If the employer fails to conclude a written labor contract with the employee for more than one month but less than one year from the date of employment, it shall pay the employee twice the monthly wage. If an employer violates the provisions of this Law by failing to conclude an indefinite-term labor contract with an employee, it shall pay the employee twice the monthly salary from the date on which the indefinite-term labor contract should be concluded. If an employee voluntarily resigns from the employer, there is no compensation, and the employee shall be compensated for his resignation in accordance with Article 38, and it is the responsibility of the employer not to sign a contract with the employee, and collect evidence to prove that the employee works for the employer, such as witnesses, testimony salary cards, etc., and when the employer dismisses the employee or the employee resigns, it may request the payment of double wages in accordance with Article 82 of the Labor Contract Law, and the payment of severance and supplementary insurance in accordance with Article 38 of the Labor Contract Law.
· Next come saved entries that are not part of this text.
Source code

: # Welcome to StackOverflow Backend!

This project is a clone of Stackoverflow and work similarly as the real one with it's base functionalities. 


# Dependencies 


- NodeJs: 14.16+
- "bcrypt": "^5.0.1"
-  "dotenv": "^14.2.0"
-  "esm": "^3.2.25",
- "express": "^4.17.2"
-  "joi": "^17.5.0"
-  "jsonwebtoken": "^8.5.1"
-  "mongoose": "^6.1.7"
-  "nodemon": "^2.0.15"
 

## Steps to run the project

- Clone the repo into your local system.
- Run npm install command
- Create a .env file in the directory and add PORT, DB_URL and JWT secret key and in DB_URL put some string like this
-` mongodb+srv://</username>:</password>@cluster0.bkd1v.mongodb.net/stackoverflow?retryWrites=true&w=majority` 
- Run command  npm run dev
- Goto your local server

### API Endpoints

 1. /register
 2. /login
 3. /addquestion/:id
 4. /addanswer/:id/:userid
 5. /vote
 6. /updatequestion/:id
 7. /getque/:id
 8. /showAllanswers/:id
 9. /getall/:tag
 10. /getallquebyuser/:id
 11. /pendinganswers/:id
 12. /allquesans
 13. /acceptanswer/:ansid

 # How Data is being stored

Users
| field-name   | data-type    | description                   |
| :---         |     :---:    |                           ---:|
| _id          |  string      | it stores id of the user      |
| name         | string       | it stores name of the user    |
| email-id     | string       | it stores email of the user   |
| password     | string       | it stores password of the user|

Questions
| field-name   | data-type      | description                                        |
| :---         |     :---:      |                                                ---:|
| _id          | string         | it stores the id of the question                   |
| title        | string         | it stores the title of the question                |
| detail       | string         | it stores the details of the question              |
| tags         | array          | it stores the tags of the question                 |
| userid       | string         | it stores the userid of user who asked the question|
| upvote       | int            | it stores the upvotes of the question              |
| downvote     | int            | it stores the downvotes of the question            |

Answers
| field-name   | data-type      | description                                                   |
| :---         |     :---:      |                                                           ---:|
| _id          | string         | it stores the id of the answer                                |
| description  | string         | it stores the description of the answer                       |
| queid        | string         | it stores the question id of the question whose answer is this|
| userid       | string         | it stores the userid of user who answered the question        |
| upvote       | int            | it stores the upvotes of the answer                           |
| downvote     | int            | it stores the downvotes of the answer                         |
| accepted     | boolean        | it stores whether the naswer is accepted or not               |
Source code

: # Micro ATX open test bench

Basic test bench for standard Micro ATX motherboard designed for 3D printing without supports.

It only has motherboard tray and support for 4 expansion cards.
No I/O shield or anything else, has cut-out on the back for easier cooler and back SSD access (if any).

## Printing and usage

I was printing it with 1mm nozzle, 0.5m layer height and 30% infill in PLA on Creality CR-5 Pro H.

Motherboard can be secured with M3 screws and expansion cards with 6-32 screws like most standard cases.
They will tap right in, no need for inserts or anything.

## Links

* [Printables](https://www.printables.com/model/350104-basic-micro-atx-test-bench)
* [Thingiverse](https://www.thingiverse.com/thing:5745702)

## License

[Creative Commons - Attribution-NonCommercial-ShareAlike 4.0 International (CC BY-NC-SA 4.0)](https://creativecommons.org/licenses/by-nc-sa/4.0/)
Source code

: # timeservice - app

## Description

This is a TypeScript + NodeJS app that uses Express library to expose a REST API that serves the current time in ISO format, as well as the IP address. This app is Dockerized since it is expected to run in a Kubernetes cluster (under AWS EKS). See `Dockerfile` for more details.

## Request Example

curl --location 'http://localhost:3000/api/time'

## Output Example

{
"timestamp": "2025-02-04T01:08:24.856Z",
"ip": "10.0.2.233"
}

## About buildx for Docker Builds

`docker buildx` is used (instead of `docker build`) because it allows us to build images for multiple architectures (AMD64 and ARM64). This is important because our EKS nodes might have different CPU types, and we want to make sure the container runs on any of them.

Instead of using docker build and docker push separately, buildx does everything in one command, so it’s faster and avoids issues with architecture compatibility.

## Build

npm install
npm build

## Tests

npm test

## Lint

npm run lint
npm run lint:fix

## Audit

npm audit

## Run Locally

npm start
The employee may terminate the labor contract under any of the following circumstances:
1) Failure to provide labor protection or working conditions in accordance with the provisions of the labor contract;
2) Failure to pay labor remuneration in full and in a timely manner;
3) Failure to pay social insurance premiums for workers in accordance with the law;
4) The rules and regulations of the employer violate the provisions of laws and regulations and harm the rights and interests of workers;
5) The labor contract is invalid due to the circumstances provided for in the first paragraph of Article 26 of this Law;
6) Other circumstances under which the labor contract may be terminated by laws and administrative regulations.
1] Article 82 of the Labor Contract Law of the People's Republic of China.
2] Article 38 of the Labor Contract Law of the People's Republic of China.